During Queen Victoria’s reign, London’s population grew at such a rate that getting around increasingly congested capital became more and more difficult. As a result, the first quarter of the 19th century saw the development of horse-drawn public transport to ease the problem and allow people to travel more cheaply and easily than ever before.
It was George Shillibeer, a London coachbuilder, who introduced the idea to the streets of London, after working on vehicle designs for the world’s first public bus service in Paris in 1828.
He was so impressed by the efficiency of the French capital’s new horse-drawn bus service that in 1829 he decided to start his own business, operating a single horse-drawn omnibus that connected the suburbs of Paddington and Regent’s Park to the City.
His original omnibus was pulled by three horses and carried 22 passengers. The fares of a sixpence and one shilling were less than those charged by hackney cab and short-stagecoach operators.

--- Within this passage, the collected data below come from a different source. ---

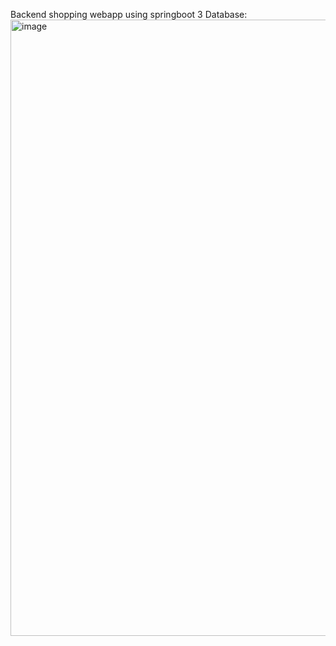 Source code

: Backend shopping webapp using springboot 3
Database:
<img width="986" alt="image" src="https://github.com/user-attachments/assets/deddfab4-b14c-422b-b950-a01c4a34e30c" />
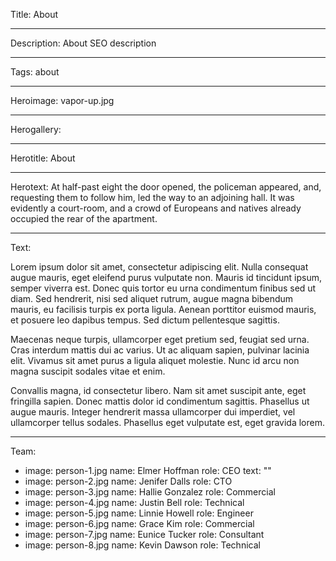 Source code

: Title: About

----

Description: About SEO description

----

Tags: about

----

Heroimage: vapor-up.jpg

----

Herogallery: 

----

Herotitle: About

----

Herotext: At half-past eight the door opened, the policeman appeared, and, requesting them to follow him, led the way to an adjoining hall. It was evidently a court-room, and a crowd of Europeans and natives already occupied the rear of the apartment.

----

Text: 

Lorem ipsum dolor sit amet, consectetur adipiscing elit. Nulla consequat augue mauris, eget eleifend purus vulputate non. Mauris id tincidunt ipsum, semper viverra est. Donec quis tortor eu urna condimentum finibus sed ut diam. Sed hendrerit, nisi sed aliquet rutrum, augue magna bibendum mauris, eu facilisis turpis ex porta ligula. Aenean porttitor euismod mauris, et posuere leo dapibus tempus. Sed dictum pellentesque sagittis.

Maecenas neque turpis, ullamcorper eget pretium sed, feugiat sed urna. Cras interdum mattis dui ac varius. Ut ac aliquam sapien, pulvinar lacinia elit. Vivamus sit amet purus a ligula aliquet molestie. Nunc id arcu non magna suscipit sodales vitae et enim.

Convallis magna, id consectetur libero. Nam sit amet suscipit ante, eget fringilla sapien. Donec mattis dolor id condimentum sagittis. Phasellus ut augue mauris. Integer hendrerit massa ullamcorper dui imperdiet, vel ullamcorper tellus sodales. Phasellus eget vulputate est, eget gravida lorem.

----

Team: 

- 
  image: person-1.jpg
  name: Elmer Hoffman
  role: CEO
  text: ""
- 
  image: person-2.jpg
  name: Jenifer Dalls
  role: CTO
- 
  image: person-3.jpg
  name: Hallie Gonzalez
  role: Commercial
- 
  image: person-4.jpg
  name: Justin Bell
  role: Technical
- 
  image: person-5.jpg
  name: Linnie Howell
  role: Engineer
- 
  image: person-6.jpg
  name: Grace Kim
  role: Commercial
- 
  image: person-7.jpg
  name: Eunice Tucker
  role: Consultant
- 
  image: person-8.jpg
  name: Kevin Dawson
  role: Technical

The service was so successful that, within two years, 620 licensed horse buses were operating in London and, by 1851, that number had more than doubled, and the routes had increased to 150. In 1833, there were 100 horse-drawn public buses licensed to travel along the Walworth Road in London’s Southwark alone.
What impressed people most was that Shillibeer’s omnibus ran to a strict timetable and picked up and dropped off passengers anywhere along the route. Fares could also be paid on board – unlike the short-stagecoaches, which had to be booked in advance.
Given the success of Shillibeer, it wasn’t long before other competitors entered the game. Shillibeer was later elected chairman of the first horse bus association, designed to limit damaging competition. He resigned the position in 1834.